Search code examples
javaalgorithmlevenshtein-distance

How do I find the percentage of similarity between two multiline Strings?


I have got two multi-line strings. I'm using the following code to determine the similarity between two of them. This makes use of Levenshtein distance algorithm.

  public static double similarity(String s1, String s2) {
    String longer = s1, shorter = s2;
    if (s1.length() < s2.length()) { 
      longer = s2; shorter = s1;
    }
    int longerLength = longer.length();
    if (longerLength == 0) { return 1.0; /* both strings are zero length */ }

    return (longerLength - editDistance(longer, shorter)) / (double) longerLength;

  }

  public static int editDistance(String s1, String s2) {
    s1 = s1.toLowerCase();
    s2 = s2.toLowerCase();

    int[] costs = new int[s2.length() + 1];
    for (int i = 0; i <= s1.length(); i++) {
      int lastValue = i;
      for (int j = 0; j <= s2.length(); j++) {
        if (i == 0)
          costs[j] = j;
        else {
          if (j > 0) {
            int newValue = costs[j - 1];
            if (s1.charAt(i - 1) != s2.charAt(j - 1))
              newValue = Math.min(Math.min(newValue, lastValue),
                  costs[j]) + 1;
            costs[j - 1] = lastValue;
            lastValue = newValue;
          }
        }
      }
      if (i > 0)
        costs[s2.length()] = lastValue;
    }
    return costs[s2.length()];
  }

But the above code is not working as expected.

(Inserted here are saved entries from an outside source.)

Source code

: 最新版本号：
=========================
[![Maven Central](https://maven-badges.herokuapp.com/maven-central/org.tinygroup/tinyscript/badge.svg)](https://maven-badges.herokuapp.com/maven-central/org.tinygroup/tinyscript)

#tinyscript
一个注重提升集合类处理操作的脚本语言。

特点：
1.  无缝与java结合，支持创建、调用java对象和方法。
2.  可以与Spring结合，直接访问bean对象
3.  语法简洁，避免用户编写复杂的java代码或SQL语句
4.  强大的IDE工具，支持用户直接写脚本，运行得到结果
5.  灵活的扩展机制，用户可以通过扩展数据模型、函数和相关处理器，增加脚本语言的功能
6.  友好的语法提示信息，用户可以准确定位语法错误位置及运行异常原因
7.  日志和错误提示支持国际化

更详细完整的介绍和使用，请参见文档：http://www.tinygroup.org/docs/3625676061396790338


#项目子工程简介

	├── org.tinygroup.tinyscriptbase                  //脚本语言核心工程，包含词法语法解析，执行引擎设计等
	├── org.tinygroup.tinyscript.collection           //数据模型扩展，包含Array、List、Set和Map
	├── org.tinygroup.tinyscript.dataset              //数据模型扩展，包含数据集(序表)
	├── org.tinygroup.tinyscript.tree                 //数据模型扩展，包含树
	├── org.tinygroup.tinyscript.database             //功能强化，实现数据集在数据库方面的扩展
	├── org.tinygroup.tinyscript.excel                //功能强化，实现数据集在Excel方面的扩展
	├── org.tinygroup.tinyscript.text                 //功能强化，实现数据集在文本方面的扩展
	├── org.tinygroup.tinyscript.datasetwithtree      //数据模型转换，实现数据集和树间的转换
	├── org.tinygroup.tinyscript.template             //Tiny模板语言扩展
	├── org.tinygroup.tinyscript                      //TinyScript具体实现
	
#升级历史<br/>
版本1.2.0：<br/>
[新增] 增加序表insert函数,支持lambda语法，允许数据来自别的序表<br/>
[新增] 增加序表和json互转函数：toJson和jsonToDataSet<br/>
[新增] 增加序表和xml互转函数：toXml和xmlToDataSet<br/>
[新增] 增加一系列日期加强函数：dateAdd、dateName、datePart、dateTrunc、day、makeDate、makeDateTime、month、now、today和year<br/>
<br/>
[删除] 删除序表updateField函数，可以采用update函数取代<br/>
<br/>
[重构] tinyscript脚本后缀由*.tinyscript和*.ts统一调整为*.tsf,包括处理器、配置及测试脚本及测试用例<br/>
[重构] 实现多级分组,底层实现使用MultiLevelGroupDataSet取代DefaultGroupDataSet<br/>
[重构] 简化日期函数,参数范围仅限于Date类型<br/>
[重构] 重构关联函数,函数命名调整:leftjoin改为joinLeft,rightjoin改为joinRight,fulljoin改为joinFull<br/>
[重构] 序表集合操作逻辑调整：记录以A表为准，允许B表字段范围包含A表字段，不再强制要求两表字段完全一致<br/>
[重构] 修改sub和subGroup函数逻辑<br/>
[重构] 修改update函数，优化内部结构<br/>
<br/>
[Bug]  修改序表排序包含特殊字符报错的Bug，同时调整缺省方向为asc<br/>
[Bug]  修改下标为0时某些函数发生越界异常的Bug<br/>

For instance lets say that we have got the following two strings say s1 and s2,

S1 -> How do we optimize the performance? . What should we do to compare both strings to find the percentage of similarity between both?

S2-> How do we optimize tje performance? What should we do to compare both strings to find the percentage of similarity between both?

Then I'm passing the above string to similarity method but it does not find the exact percentage of difference. How do I optimize the algorithm?

Following is my main method

update:

public static boolean authQuestion(String question) throws SQLException{


        boolean isQuestionAvailable = false;
        Connection dbCon = null;
        try {
            dbCon = MyResource.getConnection();
            String query = "SELECT * FROM WORDBANK where WORD ~*  ?;";
            PreparedStatement checkStmt = dbCon.prepareStatement(query);
            checkStmt.setString(1, question);
            ResultSet rs = checkStmt.executeQuery();
            while (rs.next()) {
                double re=similarity( rs.getString("question"), question);
                if(re  > 0.6){
                    isQuestionAvailable = true;
                }else {
                    isQuestionAvailable = false;
                }
            }
        } catch (URISyntaxException e1) {
            e1.printStackTrace();
        } catch (SQLException sqle) {
            sqle.printStackTrace();
        } catch (Exception e) {
            if (dbCon != null)
                dbCon.close();
        } finally {
            if (dbCon != null)
                dbCon.close();
        }

        return isQuestionAvailable;
    }

Solution

  • I can suggest you an approach...

    You are using edit distance, which gives you the number of characters in S1 you need to change/add/remove in order to turn it to S2.

    So, for example:

    S1 = "abc"
    S2 = "cde"
    

    the edit distance is 3 and they are 100% different (taking in consideration you see it in some kind of char by char comparison).

    So you can have an approximate percentage if you do

    S1 = "abc"
    S2 = "cde"
    edit = edit_distance(S1, S2)
    percentage = min(edit/S1.length(), edit/S2.length())
    

    the min is a workaround to treat the cases where the strings are very different, for example:

    S1 = "abc"
    S2 = "defghijklmno"
    

    so the edit distance would be bigger than the length of S1 and the percentage should be more than 100%, so maybe dividing by the bigger of the sizes should be better.

    hope that helps